• **Exercise directions**
Exactness is required. Restate every entry as written.

── Data supplied ──

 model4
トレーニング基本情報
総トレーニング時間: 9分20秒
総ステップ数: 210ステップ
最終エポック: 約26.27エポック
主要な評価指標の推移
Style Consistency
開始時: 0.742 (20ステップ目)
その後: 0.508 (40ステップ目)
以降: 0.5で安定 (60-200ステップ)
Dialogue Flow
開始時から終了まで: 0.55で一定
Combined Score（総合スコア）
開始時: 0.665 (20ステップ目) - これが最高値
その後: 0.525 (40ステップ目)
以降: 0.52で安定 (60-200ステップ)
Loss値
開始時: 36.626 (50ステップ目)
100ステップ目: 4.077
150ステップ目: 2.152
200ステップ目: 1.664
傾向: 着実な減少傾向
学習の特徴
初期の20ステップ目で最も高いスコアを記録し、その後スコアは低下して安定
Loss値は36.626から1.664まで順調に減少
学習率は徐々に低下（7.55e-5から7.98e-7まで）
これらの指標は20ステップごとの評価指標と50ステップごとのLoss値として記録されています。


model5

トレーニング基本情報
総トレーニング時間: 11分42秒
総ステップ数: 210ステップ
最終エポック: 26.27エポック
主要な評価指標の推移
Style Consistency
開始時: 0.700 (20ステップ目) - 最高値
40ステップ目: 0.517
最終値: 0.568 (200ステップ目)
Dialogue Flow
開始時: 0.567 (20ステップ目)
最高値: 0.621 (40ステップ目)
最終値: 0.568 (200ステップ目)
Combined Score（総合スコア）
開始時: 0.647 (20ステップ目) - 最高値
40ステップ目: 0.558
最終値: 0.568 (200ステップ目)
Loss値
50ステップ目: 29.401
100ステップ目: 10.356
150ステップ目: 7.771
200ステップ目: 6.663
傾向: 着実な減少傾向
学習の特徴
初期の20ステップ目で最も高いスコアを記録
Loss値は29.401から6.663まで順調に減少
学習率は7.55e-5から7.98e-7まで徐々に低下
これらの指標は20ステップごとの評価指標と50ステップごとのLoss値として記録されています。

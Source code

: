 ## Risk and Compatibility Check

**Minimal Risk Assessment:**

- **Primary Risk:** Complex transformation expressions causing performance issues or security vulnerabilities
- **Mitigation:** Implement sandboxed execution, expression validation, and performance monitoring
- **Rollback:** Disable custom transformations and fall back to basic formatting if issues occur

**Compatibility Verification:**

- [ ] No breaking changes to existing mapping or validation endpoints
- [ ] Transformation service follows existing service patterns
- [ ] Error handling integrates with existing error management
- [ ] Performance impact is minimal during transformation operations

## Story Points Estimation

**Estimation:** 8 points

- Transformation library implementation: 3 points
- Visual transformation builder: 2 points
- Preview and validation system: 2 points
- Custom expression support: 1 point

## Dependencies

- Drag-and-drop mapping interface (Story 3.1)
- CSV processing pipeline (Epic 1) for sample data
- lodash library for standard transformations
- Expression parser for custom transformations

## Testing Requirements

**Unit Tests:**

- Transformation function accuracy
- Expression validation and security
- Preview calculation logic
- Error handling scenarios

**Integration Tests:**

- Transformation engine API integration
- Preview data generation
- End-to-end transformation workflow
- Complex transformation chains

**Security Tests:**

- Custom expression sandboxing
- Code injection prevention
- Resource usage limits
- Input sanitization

───

• **Result below**
 model4
トレーニング基本情報
総トレーニング時間: 9分20秒
総ステップ数: 210ステップ
最終エポック: 約26.27エポック
主要な評価指標の推移
Style Consistency
開始時: 0.742 (20ステップ目)
その後: 0.508 (40ステップ目)
以降: 0.5で安定 (60-200ステップ)
Dialogue Flow
開始時から終了まで: 0.55で一定
Combined Score（総合スコア）
開始時: 0.665 (20ステップ目) - これが最高値
その後: 0.525 (40ステップ目)
以降: 0.52で安定 (60-200ステップ)
Loss値
開始時: 36.626 (50ステップ目)
100ステップ目: 4.077
150ステップ目: 2.152
200ステップ目: 1.664
傾向: 着実な減少傾向
学習の特徴
初期の20ステップ目で最も高いスコアを記録し、その後スコアは低下して安定
Loss値は36.626から1.664まで順調に減少
学習率は徐々に低下（7.55e-5から7.98e-7まで）
これらの指標は20ステップごとの評価指標と50ステップごとのLoss値として記録されています。


model5

トレーニング基本情報
総トレーニング時間: 11分42秒
総ステップ数: 210ステップ
最終エポック: 26.27エポック
主要な評価指標の推移
Style Consistency
開始時: 0.700 (20ステップ目) - 最高値
40ステップ目: 0.517
最終値: 0.568 (200ステップ目)
Dialogue Flow
開始時: 0.567 (20ステップ目)
最高値: 0.621 (40ステップ目)
最終値: 0.568 (200ステップ目)
Combined Score（総合スコア）
開始時: 0.647 (20ステップ目) - 最高値
40ステップ目: 0.558
最終値: 0.568 (200ステップ目)
Loss値
50ステップ目: 29.401
100ステップ目: 10.356
150ステップ目: 7.771
200ステップ目: 6.663
傾向: 着実な減少傾向
学習の特徴
初期の20ステップ目で最も高いスコアを記録
Loss値は29.401から6.663まで順調に減少
学習率は7.55e-5から7.98e-7まで徐々に低下
これらの指標は20ステップごとの評価指標と50ステップごとのLoss値として記録されています。

Source code

: ## Risk and Compatibility Check

**Minimal Risk Assessment:**

- **Primary Risk:** Complex transformation expressions causing performance issues or security vulnerabilities
- **Mitigation:** Implement sandboxed execution, expression validation, and performance monitoring
- **Rollback:** Disable custom transformations and fall back to basic formatting if issues occur

**Compatibility Verification:**

- [ ] No breaking changes to existing mapping or validation endpoints
- [ ] Transformation service follows existing service patterns
- [ ] Error handling integrates with existing error management
- [ ] Performance impact is minimal during transformation operations

## Story Points Estimation

**Estimation:** 8 points

- Transformation library implementation: 3 points
- Visual transformation builder: 2 points
- Preview and validation system: 2 points
- Custom expression support: 1 point

## Dependencies

- Drag-and-drop mapping interface (Story 3.1)
- CSV processing pipeline (Epic 1) for sample data
- lodash library for standard transformations
- Expression parser for custom transformations

## Testing Requirements

**Unit Tests:**

- Transformation function accuracy
- Expression validation and security
- Preview calculation logic
- Error handling scenarios

**Integration Tests:**

- Transformation engine API integration
- Preview data generation
- End-to-end transformation workflow
- Complex transformation chains

**Security Tests:**

- Custom expression sandboxing
- Code injection prevention
- Resource usage limits
- Input sanitization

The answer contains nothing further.